15 de fevereiro de 2011

Educação

Ao ler este post, fiquei com vontade de escrever o que se segue:

O meu pai nunca nos bateu, ralhava e punha-nos de castigo e isso doía bem mais do que uma palmada, garanto-vos.
 
Depois de jantar/almoçar lavava-se e limpava-se sempre a loiça eu, muito chateada, tinha de ajudar a minha mãe, hoje sou incapaz de deixar a cozinha para arrumar “mais logo…”.

Quando os questionei como nasciam os bebés os meus pais disseram-me a verdade, nada de cegonhas e eu, bem eu não acreditei LOL.

Os meus pais ensinaram-me que podia não haver dinheiro para comprar isto ou aquilo, mas para comer o dinheiro não podia faltar. Começaram a dar-me uma semanada (1.000$00) bem cedo para eu aprender a gerir o meu dinheiro.

Lá em casa não havia créditos nem compras a prestações, só se comprava se havia dinheiro, se não havia não se comprava. Hoje só temos o crédito à habitação.
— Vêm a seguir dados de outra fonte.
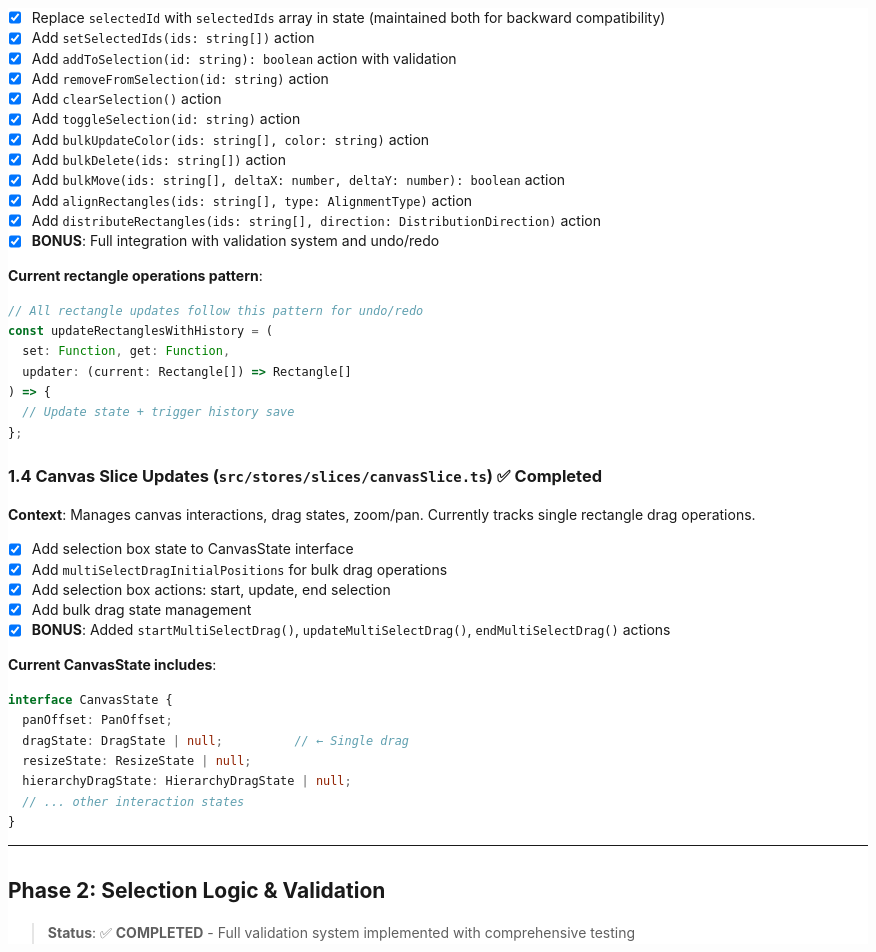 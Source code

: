 - [x] Replace `selectedId` with `selectedIds` array in state (maintained both for backward compatibility)
- [x] Add `setSelectedIds(ids: string[])` action
- [x] Add `addToSelection(id: string): boolean` action with validation
- [x] Add `removeFromSelection(id: string)` action
- [x] Add `clearSelection()` action
- [x] Add `toggleSelection(id: string)` action
- [x] Add `bulkUpdateColor(ids: string[], color: string)` action
- [x] Add `bulkDelete(ids: string[])` action
- [x] Add `bulkMove(ids: string[], deltaX: number, deltaY: number): boolean` action
- [x] Add `alignRectangles(ids: string[], type: AlignmentType)` action
- [x] Add `distributeRectangles(ids: string[], direction: DistributionDirection)` action
- [x] **BONUS**: Full integration with validation system and undo/redo

**Current rectangle operations pattern**:
```typescript
// All rectangle updates follow this pattern for undo/redo
const updateRectanglesWithHistory = (
  set: Function, get: Function, 
  updater: (current: Rectangle[]) => Rectangle[]
) => {
  // Update state + trigger history save
};
```

### 1.4 Canvas Slice Updates (`src/stores/slices/canvasSlice.ts`) ✅ **Completed**
**Context**: Manages canvas interactions, drag states, zoom/pan. Currently tracks single rectangle drag operations.

- [x] Add selection box state to CanvasState interface
- [x] Add `multiSelectDragInitialPositions` for bulk drag operations
- [x] Add selection box actions: start, update, end selection
- [x] Add bulk drag state management
- [x] **BONUS**: Added `startMultiSelectDrag()`, `updateMultiSelectDrag()`, `endMultiSelectDrag()` actions

**Current CanvasState includes**:
```typescript
interface CanvasState {
  panOffset: PanOffset;
  dragState: DragState | null;          // ← Single drag
  resizeState: ResizeState | null;
  hierarchyDragState: HierarchyDragState | null;
  // ... other interaction states
}
```

---

## **Phase 2: Selection Logic & Validation**
> **Status**: ✅ **COMPLETED** - Full validation system implemented with comprehensive testing

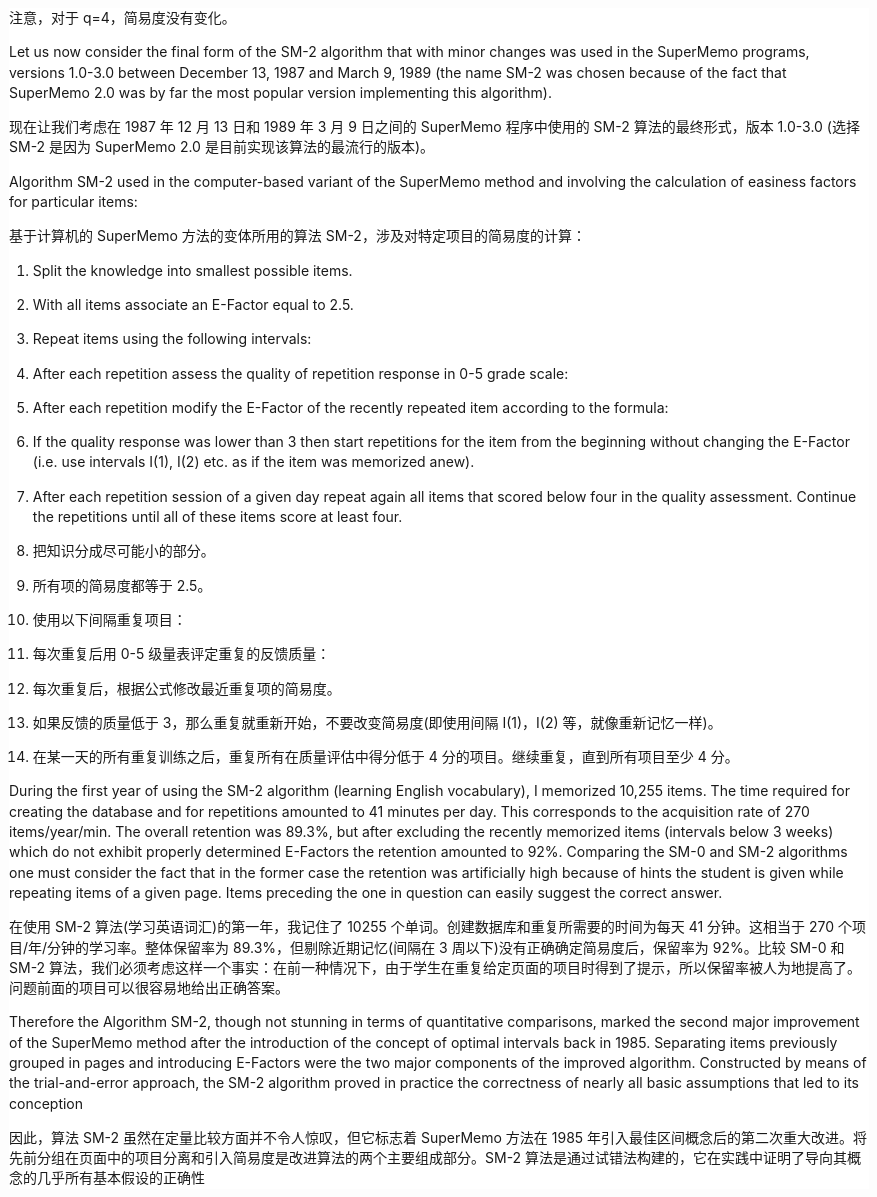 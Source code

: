 注意，对于 q=4，简易度没有变化。

Let us now consider the final form of the SM-2 algorithm that with minor changes was used in the SuperMemo programs, versions 1.0-3.0 between December 13, 1987 and March 9, 1989 (the name SM-2 was chosen because of the fact that SuperMemo 2.0 was by far the most popular version implementing this algorithm).

现在让我们考虑在 1987 年 12 月 13 日和 1989 年 3 月 9 日之间的 SuperMemo 程序中使用的 SM-2 算法的最终形式，版本 1.0-3.0 (选择 SM-2 是因为 SuperMemo 2.0 是目前实现该算法的最流行的版本)。

Algorithm SM-2 used in the computer-based variant of the SuperMemo method and involving the calculation of easiness factors for particular items:

基于计算机的 SuperMemo 方法的变体所用的算法 SM-2，涉及对特定项目的简易度的计算：

1. Split the knowledge into smallest possible items.
2. With all items associate an E-Factor equal to 2.5.
3. Repeat items using the following intervals:
4. After each repetition assess the quality of repetition response in 0-5 grade scale:
5. After each repetition modify the E-Factor of the recently repeated item according to the formula:
6. If the quality response was lower than 3 then start repetitions for the item from the beginning without changing the E-Factor (i.e. use intervals I(1), I(2) etc. as if the item was memorized anew).
7. After each repetition session of a given day repeat again all items that scored below four in the quality assessment. Continue the repetitions until all of these items score at least four.


1. 把知识分成尽可能小的部分。
2. 所有项的简易度都等于 2.5。
3. 使用以下间隔重复项目：
4. 每次重复后用 0-5 级量表评定重复的反馈质量：
5. 每次重复后，根据公式修改最近重复项的简易度。
6. 如果反馈的质量低于 3，那么重复就重新开始，不要改变简易度(即使用间隔 I(1)，I(2) 等，就像重新记忆一样)。
7. 在某一天的所有重复训练之后，重复所有在质量评估中得分低于 4 分的项目。继续重复，直到所有项目至少 4 分。

During the first year of using the SM-2 algorithm (learning English vocabulary), I memorized 10,255 items. The time required for creating the database and for repetitions amounted to 41 minutes per day. This corresponds to the acquisition rate of 270 items/year/min. The overall retention was 89.3%, but after excluding the recently memorized items (intervals below 3 weeks) which do not exhibit properly determined E-Factors the retention amounted to 92%. Comparing the SM-0 and SM-2 algorithms one must consider the fact that in the former case the retention was artificially high because of hints the student is given while repeating items of a given page. Items preceding the one in question can easily suggest the correct answer.

在使用 SM-2 算法(学习英语词汇)的第一年，我记住了 10255 个单词。创建数据库和重复所需要的时间为每天 41 分钟。这相当于 270 个项目/年/分钟的学习率。整体保留率为 89.3%，但剔除近期记忆(间隔在 3 周以下)没有正确确定简易度后，保留率为 92%。比较 SM-0 和 SM-2 算法，我们必须考虑这样一个事实：在前一种情况下，由于学生在重复给定页面的项目时得到了提示，所以保留率被人为地提高了。问题前面的项目可以很容易地给出正确答案。

Therefore the Algorithm SM-2, though not stunning in terms of quantitative comparisons, marked the second major improvement of the SuperMemo method after the introduction of the concept of optimal intervals back in 1985. Separating items previously grouped in pages and introducing E-Factors were the two major components of the improved algorithm. Constructed by means of the trial-and-error approach, the SM-2 algorithm proved in practice the correctness of nearly all basic assumptions that led to its conception

因此，算法 SM-2 虽然在定量比较方面并不令人惊叹，但它标志着 SuperMemo 方法在 1985 年引入最佳区间概念后的第二次重大改进。将先前分组在页面中的项目分离和引入简易度是改进算法的两个主要组成部分。SM-2 算法是通过试错法构建的，它在实践中证明了导向其概念的几乎所有基本假设的正确性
Os meus pais não me ensinaram apenas a gerir as minhas economias, ensinaram também a gerir o meu tempo, havia o tempo de estudar, de brincar, de dormir e tempo para ajudar a mãe nas tarefas domésticas.

Lembro-me de quando surgiram os famosos bonecos carecas, aqueles que pareciam bebés reais, na altura eram muito caros, eu nem me atrevi a pedir um aos meus pais, no entanto, no Natal a minha mãe ofereceu-me um, fiquei super contente.
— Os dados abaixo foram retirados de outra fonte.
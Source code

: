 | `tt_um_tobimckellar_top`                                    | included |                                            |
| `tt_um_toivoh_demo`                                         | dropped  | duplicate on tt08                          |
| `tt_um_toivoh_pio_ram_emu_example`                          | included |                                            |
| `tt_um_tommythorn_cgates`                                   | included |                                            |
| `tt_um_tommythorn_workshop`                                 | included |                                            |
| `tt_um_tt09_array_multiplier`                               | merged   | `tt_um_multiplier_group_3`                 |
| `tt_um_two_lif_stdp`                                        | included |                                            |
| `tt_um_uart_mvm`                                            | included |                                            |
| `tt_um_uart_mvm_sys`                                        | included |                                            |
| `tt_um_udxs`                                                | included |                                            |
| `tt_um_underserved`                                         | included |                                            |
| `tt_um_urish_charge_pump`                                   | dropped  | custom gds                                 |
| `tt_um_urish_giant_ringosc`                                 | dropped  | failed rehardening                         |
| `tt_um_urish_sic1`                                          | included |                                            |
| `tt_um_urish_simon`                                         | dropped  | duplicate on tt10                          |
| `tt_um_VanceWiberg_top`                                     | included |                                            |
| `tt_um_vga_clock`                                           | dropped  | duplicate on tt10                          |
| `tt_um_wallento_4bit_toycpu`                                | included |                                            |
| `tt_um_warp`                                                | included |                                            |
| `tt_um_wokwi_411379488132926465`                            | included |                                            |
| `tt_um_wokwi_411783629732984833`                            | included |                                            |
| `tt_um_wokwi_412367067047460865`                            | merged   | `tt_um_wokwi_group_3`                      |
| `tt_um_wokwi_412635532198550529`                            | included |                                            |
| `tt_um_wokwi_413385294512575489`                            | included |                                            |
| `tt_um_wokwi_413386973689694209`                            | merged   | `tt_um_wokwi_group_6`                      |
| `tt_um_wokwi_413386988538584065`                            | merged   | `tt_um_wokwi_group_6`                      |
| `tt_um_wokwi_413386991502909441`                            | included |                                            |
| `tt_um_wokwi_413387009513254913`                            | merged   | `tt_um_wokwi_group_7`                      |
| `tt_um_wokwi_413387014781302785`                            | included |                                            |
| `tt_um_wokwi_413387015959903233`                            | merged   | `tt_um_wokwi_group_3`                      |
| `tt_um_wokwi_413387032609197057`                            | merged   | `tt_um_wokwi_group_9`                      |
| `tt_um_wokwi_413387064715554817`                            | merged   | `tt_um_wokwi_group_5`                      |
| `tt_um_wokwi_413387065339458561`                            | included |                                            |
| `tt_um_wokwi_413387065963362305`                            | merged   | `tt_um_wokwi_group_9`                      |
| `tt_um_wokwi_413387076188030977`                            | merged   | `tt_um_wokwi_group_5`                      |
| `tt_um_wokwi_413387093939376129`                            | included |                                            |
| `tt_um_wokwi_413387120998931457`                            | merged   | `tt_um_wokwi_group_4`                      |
Quando o último grito era ter uma aparelhagem, ou um vídeo, ou um jogo electrónico, ou um computador, ou telemóvel, nós tínhamos, mas sempre com o ideal que “se o tínhamos era porque o tínhamos merecido”. Os presentes tinham outro valor…
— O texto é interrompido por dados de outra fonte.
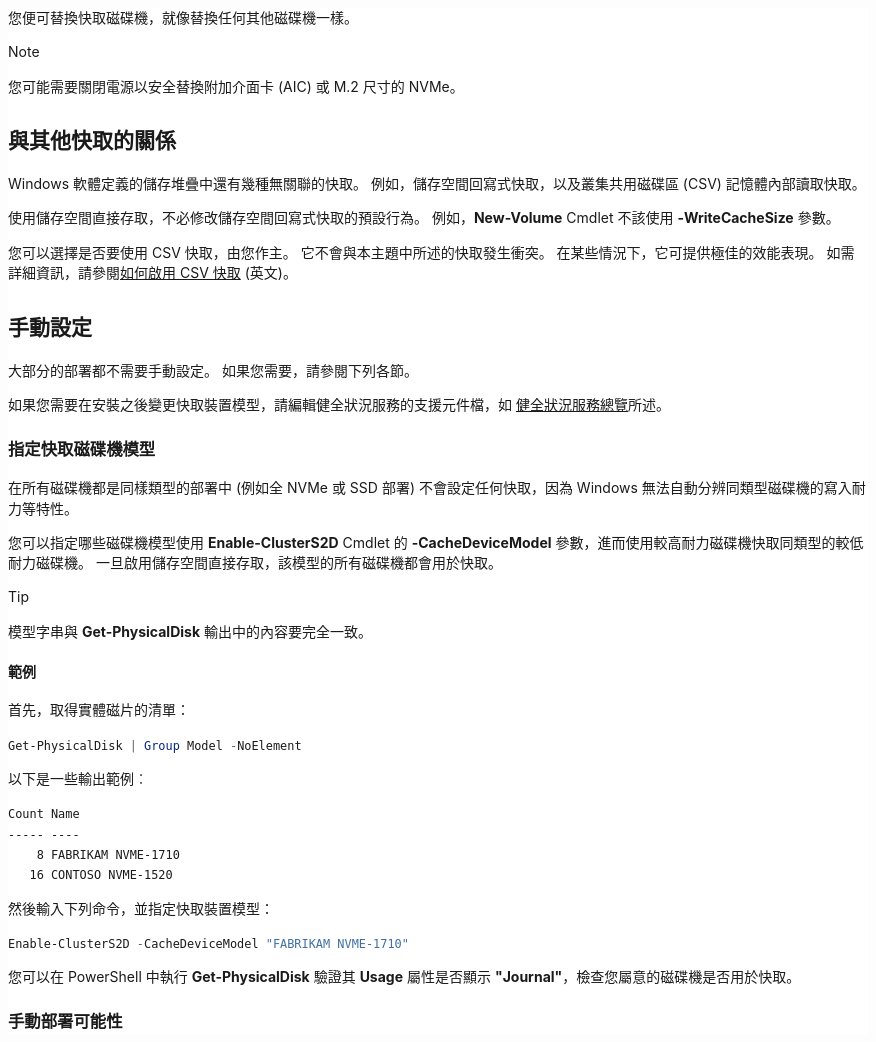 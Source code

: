 您便可替換快取磁碟機，就像替換任何其他磁碟機一樣。

   >[!NOTE]
   > 您可能需要關閉電源以安全替換附加介面卡 (AIC) 或 M.2 尺寸的 NVMe。

## <a name="relationship-to-other-caches"></a>與其他快取的關係

Windows 軟體定義的儲存堆疊中還有幾種無關聯的快取。 例如，儲存空間回寫式快取，以及叢集共用磁碟區 (CSV) 記憶體內部讀取快取。

使用儲存空間直接存取，不必修改儲存空間回寫式快取的預設行為。 例如，**New-Volume** Cmdlet 不該使用 **-WriteCacheSize** 參數。

您可以選擇是否要使用 CSV 快取，由您作主。 它不會與本主題中所述的快取發生衝突。 在某些情況下，它可提供極佳的效能表現。 如需詳細資訊，請參閱[如何啟用 CSV 快取](../../failover-clustering/failover-cluster-csvs.md#enable-the-csv-cache-for-read-intensive-workloads-optional) (英文)。

## <a name="manual-configuration"></a>手動設定

大部分的部署都不需要手動設定。 如果您需要，請參閱下列各節。

如果您需要在安裝之後變更快取裝置模型，請編輯健全狀況服務的支援元件檔，如 [健全狀況服務總覽](../../failover-clustering/health-service-overview.md#supported-components-document)所述。

### <a name="specify-cache-drive-model"></a>指定快取磁碟機模型

在所有磁碟機都是同樣類型的部署中 (例如全 NVMe 或 SSD 部署) 不會設定任何快取，因為 Windows 無法自動分辨同類型磁碟機的寫入耐力等特性。

您可以指定哪些磁碟機模型使用 **Enable-ClusterS2D** Cmdlet 的 **-CacheDeviceModel** 參數，進而使用較高耐力磁碟機快取同類型的較低耐力磁碟機。 一旦啟用儲存空間直接存取，該模型的所有磁碟機都會用於快取。

   >[!TIP]
   > 模型字串與 **Get-PhysicalDisk** 輸出中的內容要完全一致。

####  <a name="example"></a>範例

首先，取得實體磁片的清單：

```PowerShell
Get-PhysicalDisk | Group Model -NoElement
```

以下是一些輸出範例︰

```
Count Name
----- ----
    8 FABRIKAM NVME-1710
   16 CONTOSO NVME-1520
```

然後輸入下列命令，並指定快取裝置模型：

```PowerShell
Enable-ClusterS2D -CacheDeviceModel "FABRIKAM NVME-1710"
```

您可以在 PowerShell 中執行 **Get-PhysicalDisk** 驗證其 **Usage** 屬性是否顯示 **"Journal"**，檢查您屬意的磁碟機是否用於快取。

### <a name="manual-deployment-possibilities"></a>手動部署可能性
Quando fiz 18 anos, ao contrário de muitos jovens, não tinha ansiedade para tirar a carta de condução. Aos 19 o meu pai foi-me inscrever numa escola e quando chegou a casa disse-me: “ Amanhã tens de ir à inspecção médica e depois podes começar as aulas!”

No dia em que tirei a carta os meus pais levaram-me a um concessionário onde me esperava um carro novinho em folha, (os meus pais também eram loucos, LOL).

Já com a minha mãe doente desisti da Universidade, os meus pais ficaram tristes mas apoiaram a minha decisão. Um ano após a morte da minha mãe, o meu pai (sabendo da minha vontade de voltar a estudar), foi à Universidade inscrever-me quando chegou a casa disse-me “Em Setembro podes apresentar-te”, e foi o que fiz, 4 anos depois estava licenciada. Bem-Haja.

Ensinaram-me a cumprir horários, a não mentir, a respeitar os mais velhos, a dizer boa noite/ bom dia, a dizer obrigada, a dizer se faz favor, a pedir desculpa, a acreditar em mim …

Este post já vai longo, muito longo, se chegaram até aqui muito obrigada pela paciência, muito ficou por dizer pode ser que um dia me dê assim outro raio de inspiração.

Bjs

1 comentário:

  1. Na minha casa também se deram esses ensinamentos. E eu aprendi que é preciso trabalhar para conseguir o que se quer e estou tremendamente grata por isso. Espero também ter o discernimento para passar essa mensagem aos meus filhos!